(Stored data entries)
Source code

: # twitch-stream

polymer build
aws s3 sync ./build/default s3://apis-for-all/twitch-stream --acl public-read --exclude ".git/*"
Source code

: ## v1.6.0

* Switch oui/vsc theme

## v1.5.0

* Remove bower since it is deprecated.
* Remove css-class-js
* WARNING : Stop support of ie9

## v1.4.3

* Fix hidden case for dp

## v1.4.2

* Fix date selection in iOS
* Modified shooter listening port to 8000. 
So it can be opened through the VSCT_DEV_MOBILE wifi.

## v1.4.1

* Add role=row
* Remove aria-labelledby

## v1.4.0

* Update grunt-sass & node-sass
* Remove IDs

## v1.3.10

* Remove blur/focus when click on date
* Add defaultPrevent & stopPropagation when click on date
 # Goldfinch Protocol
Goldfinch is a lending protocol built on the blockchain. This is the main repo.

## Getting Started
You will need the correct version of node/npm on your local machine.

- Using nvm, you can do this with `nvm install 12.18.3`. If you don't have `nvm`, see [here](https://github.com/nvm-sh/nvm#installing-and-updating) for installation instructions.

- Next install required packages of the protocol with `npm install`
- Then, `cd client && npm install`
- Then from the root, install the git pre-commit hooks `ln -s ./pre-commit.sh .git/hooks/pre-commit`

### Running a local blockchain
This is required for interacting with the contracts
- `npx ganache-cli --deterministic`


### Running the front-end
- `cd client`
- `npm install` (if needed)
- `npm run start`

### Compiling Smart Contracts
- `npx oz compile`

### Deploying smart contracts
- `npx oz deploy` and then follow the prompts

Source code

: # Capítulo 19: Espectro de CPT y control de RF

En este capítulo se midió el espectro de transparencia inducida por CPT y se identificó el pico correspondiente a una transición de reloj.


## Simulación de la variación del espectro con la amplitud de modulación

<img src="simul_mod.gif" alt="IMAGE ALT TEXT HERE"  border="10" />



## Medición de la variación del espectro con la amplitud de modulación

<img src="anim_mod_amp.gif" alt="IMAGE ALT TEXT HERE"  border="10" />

What you will do:
Scan each line of the entries above for the word "stream" and report how many lines contain it, with nothing else.

Solved exercise:
2